/dummy-files

Primary LanguageJavaMIT LicenseMIT

dummy-files

About

Allows users to work with a parallel structure of a file tree, without modifying the original files.

The primary intent of this is to be able to do tests of any functionality that modifies or manipulates files based on their names and paths, without needing to consider the files actual content.

This package provides functionality to create a "mirror" of a given subtree. That means the all the relative paths and filenames will be identical to the original.

Another way of saying this: if you run find . in the original directory, and then in the newly created directory, the output should be identical.
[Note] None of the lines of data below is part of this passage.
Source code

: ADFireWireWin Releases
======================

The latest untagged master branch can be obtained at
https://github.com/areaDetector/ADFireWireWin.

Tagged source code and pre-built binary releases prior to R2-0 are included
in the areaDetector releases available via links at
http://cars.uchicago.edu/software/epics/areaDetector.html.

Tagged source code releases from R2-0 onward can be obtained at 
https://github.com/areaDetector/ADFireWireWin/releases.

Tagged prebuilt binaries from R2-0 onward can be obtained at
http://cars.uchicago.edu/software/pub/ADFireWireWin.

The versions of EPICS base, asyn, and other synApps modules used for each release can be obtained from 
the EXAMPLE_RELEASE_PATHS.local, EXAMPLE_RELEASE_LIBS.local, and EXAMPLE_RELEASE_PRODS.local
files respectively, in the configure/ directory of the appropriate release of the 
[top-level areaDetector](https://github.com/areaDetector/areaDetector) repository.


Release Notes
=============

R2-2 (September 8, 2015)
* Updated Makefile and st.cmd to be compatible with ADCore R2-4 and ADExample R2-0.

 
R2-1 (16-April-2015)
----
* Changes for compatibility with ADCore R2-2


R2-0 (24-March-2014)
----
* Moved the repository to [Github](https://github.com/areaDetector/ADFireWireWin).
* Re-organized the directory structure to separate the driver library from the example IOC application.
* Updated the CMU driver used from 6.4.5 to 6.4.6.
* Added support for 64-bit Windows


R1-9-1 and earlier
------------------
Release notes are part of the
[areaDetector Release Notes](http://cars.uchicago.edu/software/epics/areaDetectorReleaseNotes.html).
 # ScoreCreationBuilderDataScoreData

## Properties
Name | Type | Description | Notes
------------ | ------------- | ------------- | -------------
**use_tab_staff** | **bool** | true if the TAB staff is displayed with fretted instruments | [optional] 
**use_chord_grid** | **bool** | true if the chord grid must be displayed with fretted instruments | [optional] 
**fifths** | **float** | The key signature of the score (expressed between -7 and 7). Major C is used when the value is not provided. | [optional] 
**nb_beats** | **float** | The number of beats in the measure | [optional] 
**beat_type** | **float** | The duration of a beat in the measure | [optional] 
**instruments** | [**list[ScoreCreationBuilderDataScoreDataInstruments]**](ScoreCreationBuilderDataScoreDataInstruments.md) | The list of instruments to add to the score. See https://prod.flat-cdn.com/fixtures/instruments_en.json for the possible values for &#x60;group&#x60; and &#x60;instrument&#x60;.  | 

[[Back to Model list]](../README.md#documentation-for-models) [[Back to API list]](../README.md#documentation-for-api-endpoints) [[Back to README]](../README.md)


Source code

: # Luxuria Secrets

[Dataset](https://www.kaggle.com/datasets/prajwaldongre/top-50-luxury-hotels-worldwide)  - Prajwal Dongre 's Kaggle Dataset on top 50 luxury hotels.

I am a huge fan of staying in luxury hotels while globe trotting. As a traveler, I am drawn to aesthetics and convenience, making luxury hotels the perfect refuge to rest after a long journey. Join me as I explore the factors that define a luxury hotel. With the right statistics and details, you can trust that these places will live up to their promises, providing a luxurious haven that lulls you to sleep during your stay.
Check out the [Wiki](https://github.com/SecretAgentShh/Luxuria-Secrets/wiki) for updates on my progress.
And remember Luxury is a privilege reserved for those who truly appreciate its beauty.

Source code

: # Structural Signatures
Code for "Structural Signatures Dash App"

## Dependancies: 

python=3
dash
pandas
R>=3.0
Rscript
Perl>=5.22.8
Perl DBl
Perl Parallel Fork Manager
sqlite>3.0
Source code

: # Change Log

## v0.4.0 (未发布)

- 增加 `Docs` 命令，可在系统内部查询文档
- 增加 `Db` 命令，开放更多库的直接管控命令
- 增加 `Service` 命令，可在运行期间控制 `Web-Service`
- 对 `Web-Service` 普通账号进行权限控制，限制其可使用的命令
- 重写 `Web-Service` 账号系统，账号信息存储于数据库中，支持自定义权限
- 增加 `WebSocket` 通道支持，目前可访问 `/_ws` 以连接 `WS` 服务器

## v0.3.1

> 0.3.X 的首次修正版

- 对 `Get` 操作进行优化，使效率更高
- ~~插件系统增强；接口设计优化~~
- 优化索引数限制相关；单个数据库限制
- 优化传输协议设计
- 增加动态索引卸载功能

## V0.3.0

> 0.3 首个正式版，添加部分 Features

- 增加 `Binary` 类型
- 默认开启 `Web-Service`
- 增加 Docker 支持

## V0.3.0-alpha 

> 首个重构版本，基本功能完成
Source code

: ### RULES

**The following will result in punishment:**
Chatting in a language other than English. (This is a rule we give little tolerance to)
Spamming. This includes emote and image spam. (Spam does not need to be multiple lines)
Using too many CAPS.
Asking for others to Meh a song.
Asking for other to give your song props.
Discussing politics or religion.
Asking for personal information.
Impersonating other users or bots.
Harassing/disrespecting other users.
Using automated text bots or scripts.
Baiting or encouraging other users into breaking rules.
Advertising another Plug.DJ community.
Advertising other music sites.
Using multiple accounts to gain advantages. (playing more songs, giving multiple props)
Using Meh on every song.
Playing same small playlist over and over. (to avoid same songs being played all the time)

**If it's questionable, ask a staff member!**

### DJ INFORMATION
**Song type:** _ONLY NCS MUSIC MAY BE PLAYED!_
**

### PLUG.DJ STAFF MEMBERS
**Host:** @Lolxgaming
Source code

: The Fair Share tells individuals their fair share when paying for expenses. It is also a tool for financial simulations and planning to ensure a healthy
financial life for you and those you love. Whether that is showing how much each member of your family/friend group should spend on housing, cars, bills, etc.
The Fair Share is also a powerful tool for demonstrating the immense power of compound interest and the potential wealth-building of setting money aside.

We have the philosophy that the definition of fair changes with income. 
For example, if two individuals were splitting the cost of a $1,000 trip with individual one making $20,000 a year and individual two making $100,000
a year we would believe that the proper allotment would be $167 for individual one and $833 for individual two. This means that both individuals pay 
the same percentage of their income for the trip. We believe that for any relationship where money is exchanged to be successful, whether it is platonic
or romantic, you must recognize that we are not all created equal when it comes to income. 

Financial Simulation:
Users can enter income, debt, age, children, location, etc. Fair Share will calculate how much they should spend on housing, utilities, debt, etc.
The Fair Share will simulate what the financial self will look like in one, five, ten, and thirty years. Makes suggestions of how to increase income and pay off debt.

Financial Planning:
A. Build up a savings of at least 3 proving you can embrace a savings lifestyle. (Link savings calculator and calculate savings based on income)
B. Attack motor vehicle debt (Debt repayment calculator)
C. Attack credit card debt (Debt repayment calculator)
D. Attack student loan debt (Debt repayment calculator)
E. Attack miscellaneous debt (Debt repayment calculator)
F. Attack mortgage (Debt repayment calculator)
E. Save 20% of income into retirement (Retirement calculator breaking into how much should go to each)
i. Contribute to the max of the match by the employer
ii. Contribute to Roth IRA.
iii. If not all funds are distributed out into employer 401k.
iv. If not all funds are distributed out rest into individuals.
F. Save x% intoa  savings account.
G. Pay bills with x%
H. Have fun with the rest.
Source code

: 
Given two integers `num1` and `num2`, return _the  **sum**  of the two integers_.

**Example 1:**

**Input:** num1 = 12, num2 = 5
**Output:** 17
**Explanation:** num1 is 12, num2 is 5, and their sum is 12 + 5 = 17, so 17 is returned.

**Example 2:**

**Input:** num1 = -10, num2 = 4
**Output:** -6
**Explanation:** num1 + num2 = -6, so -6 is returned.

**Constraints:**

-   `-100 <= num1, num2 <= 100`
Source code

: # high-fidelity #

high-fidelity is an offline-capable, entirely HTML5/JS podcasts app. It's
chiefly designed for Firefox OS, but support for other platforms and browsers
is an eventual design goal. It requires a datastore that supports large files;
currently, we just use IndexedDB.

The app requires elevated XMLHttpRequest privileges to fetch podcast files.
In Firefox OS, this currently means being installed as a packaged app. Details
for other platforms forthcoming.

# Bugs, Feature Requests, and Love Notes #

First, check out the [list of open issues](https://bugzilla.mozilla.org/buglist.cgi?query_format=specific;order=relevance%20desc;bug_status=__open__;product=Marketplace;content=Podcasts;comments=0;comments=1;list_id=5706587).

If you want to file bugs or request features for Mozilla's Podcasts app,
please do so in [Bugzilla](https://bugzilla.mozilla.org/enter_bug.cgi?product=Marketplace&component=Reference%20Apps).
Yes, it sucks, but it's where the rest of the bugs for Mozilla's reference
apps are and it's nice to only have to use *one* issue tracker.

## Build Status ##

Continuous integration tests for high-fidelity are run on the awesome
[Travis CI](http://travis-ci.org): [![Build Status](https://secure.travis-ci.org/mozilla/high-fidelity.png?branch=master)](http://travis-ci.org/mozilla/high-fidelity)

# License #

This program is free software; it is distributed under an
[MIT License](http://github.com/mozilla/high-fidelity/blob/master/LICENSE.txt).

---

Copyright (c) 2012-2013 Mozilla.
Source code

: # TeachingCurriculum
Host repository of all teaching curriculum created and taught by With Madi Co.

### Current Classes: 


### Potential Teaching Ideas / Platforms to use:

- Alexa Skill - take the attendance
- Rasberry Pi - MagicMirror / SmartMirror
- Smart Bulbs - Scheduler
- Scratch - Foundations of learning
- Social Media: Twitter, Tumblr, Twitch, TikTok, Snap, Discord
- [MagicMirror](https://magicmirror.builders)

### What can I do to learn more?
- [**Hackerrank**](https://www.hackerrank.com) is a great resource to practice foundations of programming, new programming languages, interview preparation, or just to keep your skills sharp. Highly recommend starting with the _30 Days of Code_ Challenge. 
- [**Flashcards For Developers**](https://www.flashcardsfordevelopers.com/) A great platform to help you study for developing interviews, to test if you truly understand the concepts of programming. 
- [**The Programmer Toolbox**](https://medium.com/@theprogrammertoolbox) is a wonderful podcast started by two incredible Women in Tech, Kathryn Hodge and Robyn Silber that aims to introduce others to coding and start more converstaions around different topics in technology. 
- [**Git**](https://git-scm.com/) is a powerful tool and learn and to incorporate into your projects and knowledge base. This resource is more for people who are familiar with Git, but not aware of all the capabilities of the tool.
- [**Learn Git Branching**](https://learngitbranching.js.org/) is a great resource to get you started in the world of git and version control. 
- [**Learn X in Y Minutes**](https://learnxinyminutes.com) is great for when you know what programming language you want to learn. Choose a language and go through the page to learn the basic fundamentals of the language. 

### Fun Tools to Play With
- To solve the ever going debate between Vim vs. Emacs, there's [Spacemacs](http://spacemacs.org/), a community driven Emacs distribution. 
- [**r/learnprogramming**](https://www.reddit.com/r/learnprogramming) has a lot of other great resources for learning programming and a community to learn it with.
Obviously, this could simply be achieved with cp -R. But if the files you're working with are large, and/or on a slow (remote?) file system, that could take a long time. It also could take a lot of disk space. If you're working on something that is not affected by the actual content of the files, those are wasted resources.

Dummies

To create this "mirror" of the given tree, we could just create zero-byte files.

But, we can also do something better.

If the files' content doesn't matter to the program you're going to run over the files, then we can make the content be anything. Since the presumed actions of whatever is operating on these files is to move and rename them in some way, after those actions are finished, you'll want to be able to analyze what has changed.

So, it would be very helpful if it were easy to associate the manipulated file with its original path. We can make that very easy by simply putting the path into the content of the file.

For example, if you have a directory with a relative path of foo/bar/Some Title.mp3, the mirror version of that file will be a text file (which will nonetheless have the .mp3 file extension), with the contents foo/bar/Some Title.mp3.

Let's say you're running a program which simply eliminates "difficult" characters like spaces from filenames, in order to make it easier to refer to them from the command line. After you've mirrored the directory, and run your program over the mirror, you can easily find out that the file foo/bar/SomeTitle.mp3 was previously located at foo/bar/Some Title.mp3, by looking at its content; e.g., by simply catting it from the command line.

(This feature also could simply give you assurance that the program is not modifying the content.)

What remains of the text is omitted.